What the exercise asks => Copy each line from the entries that the word "text" appears in.

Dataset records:
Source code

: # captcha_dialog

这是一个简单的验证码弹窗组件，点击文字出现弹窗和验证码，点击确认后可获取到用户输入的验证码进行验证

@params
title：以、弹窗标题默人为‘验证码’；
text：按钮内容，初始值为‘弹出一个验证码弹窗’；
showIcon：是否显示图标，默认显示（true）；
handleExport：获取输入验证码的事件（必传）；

--

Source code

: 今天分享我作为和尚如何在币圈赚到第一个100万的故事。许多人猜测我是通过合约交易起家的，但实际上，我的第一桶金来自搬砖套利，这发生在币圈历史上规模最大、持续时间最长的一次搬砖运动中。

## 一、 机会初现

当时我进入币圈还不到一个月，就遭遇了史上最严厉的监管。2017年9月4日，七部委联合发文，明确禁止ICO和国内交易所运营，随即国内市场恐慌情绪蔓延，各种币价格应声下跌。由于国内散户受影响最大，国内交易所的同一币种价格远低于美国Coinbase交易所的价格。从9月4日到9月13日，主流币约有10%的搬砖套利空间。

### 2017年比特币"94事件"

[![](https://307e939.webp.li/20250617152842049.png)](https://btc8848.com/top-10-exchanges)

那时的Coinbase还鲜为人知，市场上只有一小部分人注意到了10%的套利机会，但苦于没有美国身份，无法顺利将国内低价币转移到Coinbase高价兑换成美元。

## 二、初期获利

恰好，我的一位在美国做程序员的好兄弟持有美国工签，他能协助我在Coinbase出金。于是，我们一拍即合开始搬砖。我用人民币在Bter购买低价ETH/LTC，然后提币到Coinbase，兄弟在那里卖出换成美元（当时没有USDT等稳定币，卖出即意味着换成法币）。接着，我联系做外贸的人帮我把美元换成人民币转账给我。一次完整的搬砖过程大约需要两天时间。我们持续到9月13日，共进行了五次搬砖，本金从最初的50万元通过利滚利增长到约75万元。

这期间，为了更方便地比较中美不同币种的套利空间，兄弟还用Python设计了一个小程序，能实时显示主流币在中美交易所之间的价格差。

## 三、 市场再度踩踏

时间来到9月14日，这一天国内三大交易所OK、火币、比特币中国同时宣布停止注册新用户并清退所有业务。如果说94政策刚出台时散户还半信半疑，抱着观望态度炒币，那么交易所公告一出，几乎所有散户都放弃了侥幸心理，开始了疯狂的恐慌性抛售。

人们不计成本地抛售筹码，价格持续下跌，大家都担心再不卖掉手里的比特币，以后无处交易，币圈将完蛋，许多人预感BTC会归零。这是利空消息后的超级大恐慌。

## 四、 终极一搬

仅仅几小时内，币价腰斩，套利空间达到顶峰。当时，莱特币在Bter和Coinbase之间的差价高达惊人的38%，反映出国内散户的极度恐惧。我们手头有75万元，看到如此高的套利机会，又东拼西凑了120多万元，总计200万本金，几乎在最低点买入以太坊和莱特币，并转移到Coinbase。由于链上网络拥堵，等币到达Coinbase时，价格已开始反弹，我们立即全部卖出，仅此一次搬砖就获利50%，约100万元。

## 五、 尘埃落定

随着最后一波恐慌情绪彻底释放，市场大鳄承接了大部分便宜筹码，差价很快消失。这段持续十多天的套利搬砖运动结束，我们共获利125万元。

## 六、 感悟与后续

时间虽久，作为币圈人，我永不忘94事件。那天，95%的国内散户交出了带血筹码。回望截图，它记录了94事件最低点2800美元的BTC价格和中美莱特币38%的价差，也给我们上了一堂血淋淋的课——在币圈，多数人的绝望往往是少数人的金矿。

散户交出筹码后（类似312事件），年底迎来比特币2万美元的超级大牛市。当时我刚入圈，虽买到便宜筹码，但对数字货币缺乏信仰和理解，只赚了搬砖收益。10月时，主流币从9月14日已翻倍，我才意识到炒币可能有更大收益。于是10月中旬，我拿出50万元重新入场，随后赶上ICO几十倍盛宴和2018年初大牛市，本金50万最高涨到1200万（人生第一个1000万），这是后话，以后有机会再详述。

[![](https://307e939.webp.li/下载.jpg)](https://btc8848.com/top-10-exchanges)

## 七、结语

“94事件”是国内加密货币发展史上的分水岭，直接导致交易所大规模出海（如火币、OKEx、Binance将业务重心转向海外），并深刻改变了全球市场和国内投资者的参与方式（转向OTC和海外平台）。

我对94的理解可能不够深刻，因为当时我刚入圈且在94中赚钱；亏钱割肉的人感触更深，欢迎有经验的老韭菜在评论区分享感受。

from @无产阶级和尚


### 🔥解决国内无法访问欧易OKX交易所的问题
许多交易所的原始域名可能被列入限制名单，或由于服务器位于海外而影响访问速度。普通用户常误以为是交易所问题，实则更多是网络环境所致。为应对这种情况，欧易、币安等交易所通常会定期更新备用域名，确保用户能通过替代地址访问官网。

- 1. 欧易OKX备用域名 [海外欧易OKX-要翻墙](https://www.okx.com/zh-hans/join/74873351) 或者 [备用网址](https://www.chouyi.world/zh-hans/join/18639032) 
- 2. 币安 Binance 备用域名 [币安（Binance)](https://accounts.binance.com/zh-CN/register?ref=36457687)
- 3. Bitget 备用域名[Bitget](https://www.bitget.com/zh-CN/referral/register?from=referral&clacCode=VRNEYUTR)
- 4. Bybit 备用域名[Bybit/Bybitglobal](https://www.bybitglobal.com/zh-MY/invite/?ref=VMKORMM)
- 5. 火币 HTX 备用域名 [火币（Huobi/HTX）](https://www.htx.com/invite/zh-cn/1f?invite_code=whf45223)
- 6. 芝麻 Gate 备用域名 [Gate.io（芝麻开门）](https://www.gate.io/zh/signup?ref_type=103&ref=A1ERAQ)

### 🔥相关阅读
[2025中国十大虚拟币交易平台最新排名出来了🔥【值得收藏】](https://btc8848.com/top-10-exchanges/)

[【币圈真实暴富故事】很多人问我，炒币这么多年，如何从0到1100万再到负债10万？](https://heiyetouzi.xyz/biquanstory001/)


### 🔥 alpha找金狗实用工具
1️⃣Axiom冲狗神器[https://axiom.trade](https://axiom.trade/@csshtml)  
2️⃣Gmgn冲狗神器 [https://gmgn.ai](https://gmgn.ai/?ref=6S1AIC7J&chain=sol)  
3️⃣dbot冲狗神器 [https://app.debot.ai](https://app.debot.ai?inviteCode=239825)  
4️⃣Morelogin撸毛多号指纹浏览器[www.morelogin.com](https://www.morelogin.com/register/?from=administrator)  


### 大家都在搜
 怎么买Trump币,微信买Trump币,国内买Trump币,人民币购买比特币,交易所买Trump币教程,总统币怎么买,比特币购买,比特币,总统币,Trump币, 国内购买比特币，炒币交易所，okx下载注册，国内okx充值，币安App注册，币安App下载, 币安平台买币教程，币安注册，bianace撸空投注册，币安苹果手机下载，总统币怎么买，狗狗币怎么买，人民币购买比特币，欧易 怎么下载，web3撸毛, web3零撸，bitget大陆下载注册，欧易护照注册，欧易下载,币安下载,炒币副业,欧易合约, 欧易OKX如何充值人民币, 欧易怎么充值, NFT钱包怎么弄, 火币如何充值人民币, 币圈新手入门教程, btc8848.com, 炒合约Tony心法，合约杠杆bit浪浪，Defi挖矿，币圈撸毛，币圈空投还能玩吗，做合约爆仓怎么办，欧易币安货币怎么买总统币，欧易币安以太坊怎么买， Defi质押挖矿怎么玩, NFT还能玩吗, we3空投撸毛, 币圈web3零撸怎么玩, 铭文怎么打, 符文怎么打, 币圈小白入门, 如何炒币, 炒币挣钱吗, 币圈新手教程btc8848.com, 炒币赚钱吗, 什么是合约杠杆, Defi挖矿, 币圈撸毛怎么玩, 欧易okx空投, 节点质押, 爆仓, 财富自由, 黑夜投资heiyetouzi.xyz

...

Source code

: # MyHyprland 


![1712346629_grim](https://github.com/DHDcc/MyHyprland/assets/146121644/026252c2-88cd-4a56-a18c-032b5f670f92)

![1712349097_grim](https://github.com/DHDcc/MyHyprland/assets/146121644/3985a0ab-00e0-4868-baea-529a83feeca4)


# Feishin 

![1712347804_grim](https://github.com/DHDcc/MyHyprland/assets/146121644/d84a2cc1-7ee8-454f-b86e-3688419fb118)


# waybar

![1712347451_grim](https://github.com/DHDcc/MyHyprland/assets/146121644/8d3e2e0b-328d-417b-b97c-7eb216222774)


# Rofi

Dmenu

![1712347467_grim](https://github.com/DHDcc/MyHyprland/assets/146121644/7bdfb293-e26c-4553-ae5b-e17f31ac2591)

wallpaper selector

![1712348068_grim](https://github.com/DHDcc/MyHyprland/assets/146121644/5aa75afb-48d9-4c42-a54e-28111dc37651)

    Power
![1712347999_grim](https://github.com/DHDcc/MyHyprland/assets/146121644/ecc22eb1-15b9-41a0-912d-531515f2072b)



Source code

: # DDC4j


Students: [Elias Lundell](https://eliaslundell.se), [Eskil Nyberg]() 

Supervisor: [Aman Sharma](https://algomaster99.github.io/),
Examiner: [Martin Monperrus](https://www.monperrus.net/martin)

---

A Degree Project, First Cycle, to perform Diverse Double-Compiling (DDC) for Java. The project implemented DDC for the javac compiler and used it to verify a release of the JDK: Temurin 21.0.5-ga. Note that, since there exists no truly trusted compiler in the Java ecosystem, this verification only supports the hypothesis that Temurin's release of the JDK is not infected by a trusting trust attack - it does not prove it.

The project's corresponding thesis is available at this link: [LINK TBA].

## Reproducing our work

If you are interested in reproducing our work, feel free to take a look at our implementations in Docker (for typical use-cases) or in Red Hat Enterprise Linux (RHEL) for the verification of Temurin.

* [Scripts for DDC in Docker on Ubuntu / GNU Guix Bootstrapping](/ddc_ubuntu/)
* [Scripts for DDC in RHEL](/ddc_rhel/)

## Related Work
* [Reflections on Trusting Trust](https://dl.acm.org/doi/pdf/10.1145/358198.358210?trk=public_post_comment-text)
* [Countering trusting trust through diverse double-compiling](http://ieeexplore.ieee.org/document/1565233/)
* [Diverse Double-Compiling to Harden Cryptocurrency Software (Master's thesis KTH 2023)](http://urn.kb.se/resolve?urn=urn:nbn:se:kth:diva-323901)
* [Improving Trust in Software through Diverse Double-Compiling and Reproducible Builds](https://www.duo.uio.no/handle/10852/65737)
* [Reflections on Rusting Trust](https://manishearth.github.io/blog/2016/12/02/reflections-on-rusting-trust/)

Response =>
text：按钮内容，初始值为‘弹出一个验证码弹窗’；
* [Reflections on Trusting Trust](https://dl.acm.org/doi/pdf/10.1145/358198.358210?trk=public_post_comment-text)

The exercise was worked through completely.